Guitar Voicing: Different Strokes for Different Folks? – [2/2]

August, 2014

One reason that the bringing out of a guitar’s best voice is the main challenge for steel string guitar makers today is that there is no agreed-on standard to aim for. This is so for two reasons. First of all, most of the makers of this instrument have never heard a steel string guitar with a really great voice of its own. Therefore their idea of great sound is frequently based in hearsay instead of direct experience, combined with a lifelong experience of having conventionally overbuilt guitars as their models. It is understandable that they’d knowingly or unknowingly copy these models – which, despite the fact that their own guitars might look distinctive, they are really copies of copies of copies of copies of copies of copies of the same essential concept/blueprint – in the belief that their job is done when such an instrument is faithfully replicated and strung up. I say these things without intending to offend anyone, but because this is the territory as I see it.

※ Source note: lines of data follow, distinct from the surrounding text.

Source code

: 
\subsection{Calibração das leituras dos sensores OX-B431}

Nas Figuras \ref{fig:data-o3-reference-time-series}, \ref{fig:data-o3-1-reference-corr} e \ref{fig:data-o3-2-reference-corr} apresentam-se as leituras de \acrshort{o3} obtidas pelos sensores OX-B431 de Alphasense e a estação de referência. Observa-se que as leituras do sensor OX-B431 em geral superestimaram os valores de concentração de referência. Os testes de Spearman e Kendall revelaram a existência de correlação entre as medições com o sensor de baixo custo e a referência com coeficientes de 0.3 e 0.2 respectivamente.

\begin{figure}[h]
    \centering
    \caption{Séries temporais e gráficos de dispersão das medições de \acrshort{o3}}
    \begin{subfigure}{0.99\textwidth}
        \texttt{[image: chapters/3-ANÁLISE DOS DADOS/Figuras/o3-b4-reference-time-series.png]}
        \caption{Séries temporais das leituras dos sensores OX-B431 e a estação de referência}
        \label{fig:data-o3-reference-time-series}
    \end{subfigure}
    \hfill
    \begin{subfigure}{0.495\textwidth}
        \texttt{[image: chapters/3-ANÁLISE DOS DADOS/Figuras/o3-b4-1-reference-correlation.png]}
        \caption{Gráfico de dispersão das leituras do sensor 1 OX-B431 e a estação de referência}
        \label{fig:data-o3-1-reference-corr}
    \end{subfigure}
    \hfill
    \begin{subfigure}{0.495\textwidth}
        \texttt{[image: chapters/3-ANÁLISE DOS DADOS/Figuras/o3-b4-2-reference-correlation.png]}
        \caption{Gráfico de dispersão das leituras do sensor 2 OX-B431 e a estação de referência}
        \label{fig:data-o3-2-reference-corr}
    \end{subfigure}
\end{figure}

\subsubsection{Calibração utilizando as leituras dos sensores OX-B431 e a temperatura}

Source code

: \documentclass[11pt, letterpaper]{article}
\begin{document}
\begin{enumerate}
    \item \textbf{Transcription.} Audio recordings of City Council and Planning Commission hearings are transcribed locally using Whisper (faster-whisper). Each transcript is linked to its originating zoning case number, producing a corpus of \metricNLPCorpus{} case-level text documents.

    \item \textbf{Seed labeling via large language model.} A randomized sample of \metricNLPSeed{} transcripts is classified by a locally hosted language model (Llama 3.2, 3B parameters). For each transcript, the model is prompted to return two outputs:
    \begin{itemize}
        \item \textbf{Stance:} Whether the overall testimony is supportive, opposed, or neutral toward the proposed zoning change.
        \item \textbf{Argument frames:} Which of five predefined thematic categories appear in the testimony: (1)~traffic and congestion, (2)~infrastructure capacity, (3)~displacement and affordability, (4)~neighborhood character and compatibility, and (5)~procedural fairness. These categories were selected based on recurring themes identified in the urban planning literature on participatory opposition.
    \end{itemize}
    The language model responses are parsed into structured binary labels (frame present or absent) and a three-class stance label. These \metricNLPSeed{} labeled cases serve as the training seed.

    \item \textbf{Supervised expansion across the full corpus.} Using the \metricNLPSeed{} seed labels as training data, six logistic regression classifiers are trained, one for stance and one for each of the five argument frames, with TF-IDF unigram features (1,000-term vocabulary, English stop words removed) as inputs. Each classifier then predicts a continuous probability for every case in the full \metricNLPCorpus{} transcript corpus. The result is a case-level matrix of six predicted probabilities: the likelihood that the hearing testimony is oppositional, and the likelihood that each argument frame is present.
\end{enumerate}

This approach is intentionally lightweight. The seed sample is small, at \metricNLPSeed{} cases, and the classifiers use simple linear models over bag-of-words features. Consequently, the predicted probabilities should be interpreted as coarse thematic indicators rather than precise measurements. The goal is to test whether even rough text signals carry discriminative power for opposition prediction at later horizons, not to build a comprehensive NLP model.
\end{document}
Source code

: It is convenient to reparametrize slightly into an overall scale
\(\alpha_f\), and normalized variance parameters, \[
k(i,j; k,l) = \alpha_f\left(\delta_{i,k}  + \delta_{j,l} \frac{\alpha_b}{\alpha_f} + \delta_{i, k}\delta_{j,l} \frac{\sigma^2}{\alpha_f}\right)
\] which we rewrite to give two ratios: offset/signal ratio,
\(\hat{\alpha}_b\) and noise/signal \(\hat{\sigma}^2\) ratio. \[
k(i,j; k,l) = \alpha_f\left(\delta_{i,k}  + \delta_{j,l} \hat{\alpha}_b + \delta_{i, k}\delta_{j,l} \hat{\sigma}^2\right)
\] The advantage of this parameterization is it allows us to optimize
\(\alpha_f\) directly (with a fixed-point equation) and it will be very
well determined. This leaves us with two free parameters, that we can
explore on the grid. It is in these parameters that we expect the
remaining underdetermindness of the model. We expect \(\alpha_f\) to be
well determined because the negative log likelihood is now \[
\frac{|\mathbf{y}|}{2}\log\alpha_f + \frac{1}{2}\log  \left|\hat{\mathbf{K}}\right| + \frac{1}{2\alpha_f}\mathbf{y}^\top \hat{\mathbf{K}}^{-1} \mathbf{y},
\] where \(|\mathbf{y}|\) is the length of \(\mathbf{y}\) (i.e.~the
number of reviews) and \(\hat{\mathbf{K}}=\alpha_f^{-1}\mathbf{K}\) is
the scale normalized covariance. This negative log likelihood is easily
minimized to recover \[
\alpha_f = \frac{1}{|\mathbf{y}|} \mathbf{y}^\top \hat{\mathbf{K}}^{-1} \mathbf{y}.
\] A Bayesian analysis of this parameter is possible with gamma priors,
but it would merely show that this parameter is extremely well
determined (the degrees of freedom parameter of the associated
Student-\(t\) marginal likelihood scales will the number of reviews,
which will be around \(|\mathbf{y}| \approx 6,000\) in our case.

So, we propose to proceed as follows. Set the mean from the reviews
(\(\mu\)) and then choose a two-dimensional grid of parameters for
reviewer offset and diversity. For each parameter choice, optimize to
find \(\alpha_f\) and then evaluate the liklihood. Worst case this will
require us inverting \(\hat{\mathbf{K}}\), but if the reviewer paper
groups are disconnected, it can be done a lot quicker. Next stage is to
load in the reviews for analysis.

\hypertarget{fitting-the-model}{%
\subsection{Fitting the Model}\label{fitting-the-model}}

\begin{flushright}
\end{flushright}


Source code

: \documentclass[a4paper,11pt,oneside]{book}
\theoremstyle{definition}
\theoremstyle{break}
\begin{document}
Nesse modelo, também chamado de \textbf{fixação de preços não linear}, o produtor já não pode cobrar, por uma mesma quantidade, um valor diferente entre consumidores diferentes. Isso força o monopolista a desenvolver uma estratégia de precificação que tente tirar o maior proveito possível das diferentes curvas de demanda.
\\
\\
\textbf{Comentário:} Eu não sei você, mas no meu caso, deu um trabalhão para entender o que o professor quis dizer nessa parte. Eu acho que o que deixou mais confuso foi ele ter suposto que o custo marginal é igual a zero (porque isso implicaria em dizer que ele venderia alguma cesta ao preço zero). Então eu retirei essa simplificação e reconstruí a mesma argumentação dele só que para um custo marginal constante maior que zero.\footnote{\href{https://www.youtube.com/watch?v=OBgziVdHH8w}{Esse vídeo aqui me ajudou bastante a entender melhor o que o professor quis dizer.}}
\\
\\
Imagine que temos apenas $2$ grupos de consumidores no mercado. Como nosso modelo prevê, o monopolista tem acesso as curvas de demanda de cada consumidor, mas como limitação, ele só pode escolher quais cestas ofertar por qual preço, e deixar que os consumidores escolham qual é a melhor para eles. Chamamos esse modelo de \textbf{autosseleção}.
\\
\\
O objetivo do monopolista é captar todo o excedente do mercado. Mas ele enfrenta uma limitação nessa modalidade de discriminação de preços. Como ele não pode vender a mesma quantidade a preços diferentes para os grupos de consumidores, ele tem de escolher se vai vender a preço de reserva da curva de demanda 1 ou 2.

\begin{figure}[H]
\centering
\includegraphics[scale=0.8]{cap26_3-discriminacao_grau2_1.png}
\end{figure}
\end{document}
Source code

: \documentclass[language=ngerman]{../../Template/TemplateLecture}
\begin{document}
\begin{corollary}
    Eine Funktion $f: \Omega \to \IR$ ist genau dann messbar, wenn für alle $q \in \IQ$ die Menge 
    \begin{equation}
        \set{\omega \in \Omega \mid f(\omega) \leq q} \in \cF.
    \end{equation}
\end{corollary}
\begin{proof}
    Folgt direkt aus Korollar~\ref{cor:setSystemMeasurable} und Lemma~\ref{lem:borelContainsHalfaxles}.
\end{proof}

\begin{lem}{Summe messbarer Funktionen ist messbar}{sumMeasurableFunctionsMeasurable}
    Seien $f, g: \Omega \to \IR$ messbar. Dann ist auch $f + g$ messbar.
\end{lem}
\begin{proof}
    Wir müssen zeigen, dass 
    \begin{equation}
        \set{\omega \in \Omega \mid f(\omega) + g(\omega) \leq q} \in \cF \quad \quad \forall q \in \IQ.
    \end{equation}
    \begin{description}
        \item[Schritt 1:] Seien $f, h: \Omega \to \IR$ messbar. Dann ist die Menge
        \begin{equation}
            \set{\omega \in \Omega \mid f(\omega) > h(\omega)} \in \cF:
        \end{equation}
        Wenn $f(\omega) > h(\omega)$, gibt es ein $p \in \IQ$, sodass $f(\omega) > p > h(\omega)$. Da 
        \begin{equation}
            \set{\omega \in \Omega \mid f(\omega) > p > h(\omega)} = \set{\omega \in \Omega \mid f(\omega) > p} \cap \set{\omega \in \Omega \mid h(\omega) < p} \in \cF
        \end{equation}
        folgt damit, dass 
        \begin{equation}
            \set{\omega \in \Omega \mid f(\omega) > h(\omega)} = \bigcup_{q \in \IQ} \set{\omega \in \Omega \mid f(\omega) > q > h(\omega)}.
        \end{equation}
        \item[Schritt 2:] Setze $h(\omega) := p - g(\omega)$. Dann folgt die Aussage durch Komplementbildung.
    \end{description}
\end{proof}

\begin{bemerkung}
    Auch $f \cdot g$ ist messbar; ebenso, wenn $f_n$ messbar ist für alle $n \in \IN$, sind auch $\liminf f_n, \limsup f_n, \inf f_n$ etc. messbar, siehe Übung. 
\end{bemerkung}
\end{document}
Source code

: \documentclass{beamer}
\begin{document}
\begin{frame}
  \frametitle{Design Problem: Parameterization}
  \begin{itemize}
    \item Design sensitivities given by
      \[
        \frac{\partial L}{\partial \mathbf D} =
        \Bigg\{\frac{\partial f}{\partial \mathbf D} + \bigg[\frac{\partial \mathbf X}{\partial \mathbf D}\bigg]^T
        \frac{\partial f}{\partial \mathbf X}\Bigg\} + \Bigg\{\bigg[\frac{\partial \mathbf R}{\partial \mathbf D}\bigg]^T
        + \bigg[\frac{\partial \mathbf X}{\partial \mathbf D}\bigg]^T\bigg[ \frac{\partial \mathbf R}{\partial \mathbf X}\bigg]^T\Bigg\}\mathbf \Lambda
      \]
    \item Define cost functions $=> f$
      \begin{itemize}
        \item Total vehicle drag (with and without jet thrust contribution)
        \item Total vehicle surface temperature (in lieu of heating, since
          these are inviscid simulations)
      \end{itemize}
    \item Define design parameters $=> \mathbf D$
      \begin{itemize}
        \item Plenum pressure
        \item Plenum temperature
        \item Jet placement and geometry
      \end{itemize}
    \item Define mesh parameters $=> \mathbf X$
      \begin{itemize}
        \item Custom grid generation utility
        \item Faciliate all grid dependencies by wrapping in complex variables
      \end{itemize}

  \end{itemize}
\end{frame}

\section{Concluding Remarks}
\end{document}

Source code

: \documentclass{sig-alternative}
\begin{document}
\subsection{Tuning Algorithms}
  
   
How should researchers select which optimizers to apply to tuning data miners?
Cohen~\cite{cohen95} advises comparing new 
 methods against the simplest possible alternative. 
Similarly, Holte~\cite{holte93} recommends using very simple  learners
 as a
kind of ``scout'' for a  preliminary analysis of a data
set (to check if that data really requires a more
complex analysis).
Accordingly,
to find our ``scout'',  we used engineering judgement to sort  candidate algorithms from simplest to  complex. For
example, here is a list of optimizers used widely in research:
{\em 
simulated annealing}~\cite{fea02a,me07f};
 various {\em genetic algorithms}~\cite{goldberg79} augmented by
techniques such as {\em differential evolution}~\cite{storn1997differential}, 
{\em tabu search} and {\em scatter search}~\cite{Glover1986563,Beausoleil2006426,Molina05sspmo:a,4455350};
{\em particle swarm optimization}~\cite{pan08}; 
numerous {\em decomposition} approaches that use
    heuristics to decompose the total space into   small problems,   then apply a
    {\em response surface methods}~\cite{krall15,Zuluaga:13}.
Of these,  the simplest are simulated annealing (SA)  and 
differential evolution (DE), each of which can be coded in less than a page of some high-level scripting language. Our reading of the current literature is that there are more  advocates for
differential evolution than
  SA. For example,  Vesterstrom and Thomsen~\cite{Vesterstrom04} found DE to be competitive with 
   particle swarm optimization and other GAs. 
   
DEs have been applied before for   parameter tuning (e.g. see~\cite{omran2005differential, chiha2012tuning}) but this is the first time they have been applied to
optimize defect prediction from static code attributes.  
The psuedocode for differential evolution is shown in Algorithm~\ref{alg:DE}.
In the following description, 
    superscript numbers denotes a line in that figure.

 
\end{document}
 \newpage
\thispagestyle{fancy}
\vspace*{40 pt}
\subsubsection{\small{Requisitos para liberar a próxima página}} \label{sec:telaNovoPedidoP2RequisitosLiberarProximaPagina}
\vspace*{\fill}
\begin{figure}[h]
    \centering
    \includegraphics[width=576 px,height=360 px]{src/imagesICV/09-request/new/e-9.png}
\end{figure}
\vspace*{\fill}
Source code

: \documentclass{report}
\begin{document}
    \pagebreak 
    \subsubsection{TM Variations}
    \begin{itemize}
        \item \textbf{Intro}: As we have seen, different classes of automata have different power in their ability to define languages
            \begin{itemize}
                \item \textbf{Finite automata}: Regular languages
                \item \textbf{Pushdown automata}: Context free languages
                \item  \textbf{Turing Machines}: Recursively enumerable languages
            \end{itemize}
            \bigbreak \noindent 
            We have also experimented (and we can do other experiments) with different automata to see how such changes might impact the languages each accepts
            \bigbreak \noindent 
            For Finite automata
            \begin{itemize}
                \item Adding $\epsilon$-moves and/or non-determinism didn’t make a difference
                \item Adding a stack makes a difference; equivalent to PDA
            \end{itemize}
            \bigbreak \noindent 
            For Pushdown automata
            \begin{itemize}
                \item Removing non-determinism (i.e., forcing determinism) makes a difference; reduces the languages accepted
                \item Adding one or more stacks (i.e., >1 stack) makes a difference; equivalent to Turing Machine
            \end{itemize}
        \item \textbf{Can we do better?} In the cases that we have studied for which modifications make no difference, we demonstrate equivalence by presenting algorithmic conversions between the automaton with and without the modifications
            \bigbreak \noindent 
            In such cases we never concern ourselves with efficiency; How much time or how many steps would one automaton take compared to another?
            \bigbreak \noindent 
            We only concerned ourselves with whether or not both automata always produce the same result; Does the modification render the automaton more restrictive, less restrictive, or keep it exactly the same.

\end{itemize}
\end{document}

The second reason is that whereas classic guitars are all pretty much the same size and shape, steel string guitars come in a wide variety of shape, size, and depth. This complicates the acoustic part of the work. It does so in the same way that a marksman is always called on to do the same work in shooting, but his emphasis will vary slightly as his various targets are placed at different distances away. Same skills, somewhat different factors.

Classical guitar makers, in my opinion, have more of a clue as to the sounds that better guitars are capable of: they have more of an agreed-on standard for what the Holy Grail of sound is (it is largely thought of as having the power, clarity, projection, and otherwise operatic voice that one would expect from a concert guitar). They also have had access to musicians with better-trained ears and better guitars, as well as other examples of more optimally-realized modern and historical models to study, listen to, and emulate. In comparison, the most familiar and widely accepted steel string guitar is the one that you can always plug into an amp or play into a microphone.

What I said above about “getting the most out of a steel string guitar’s potential” probably sounds too simplified and vague to be very useful. But consider the matter in this way: an OM model guitar and a Dreadnought differ in a number of specific ways: woods, scale lengths, body depth, possibly stringing, etc. How is one to factor these differences in? The best thing that a luthier can do is to make a really good OM and/or a really good Dreadnought; each will have its own voice because it will have brought different things to the table, blueprint-wise and tone-wise, from the very beginning. To repeat what I said above, the guitar maker’s task is to bring those qualities fully out without overbuilding, underbuilding, or misbuilding. And in the case of guitar makers just as much as with marksmen and cooks, it takes time and experience to learn to do the work professionally and well.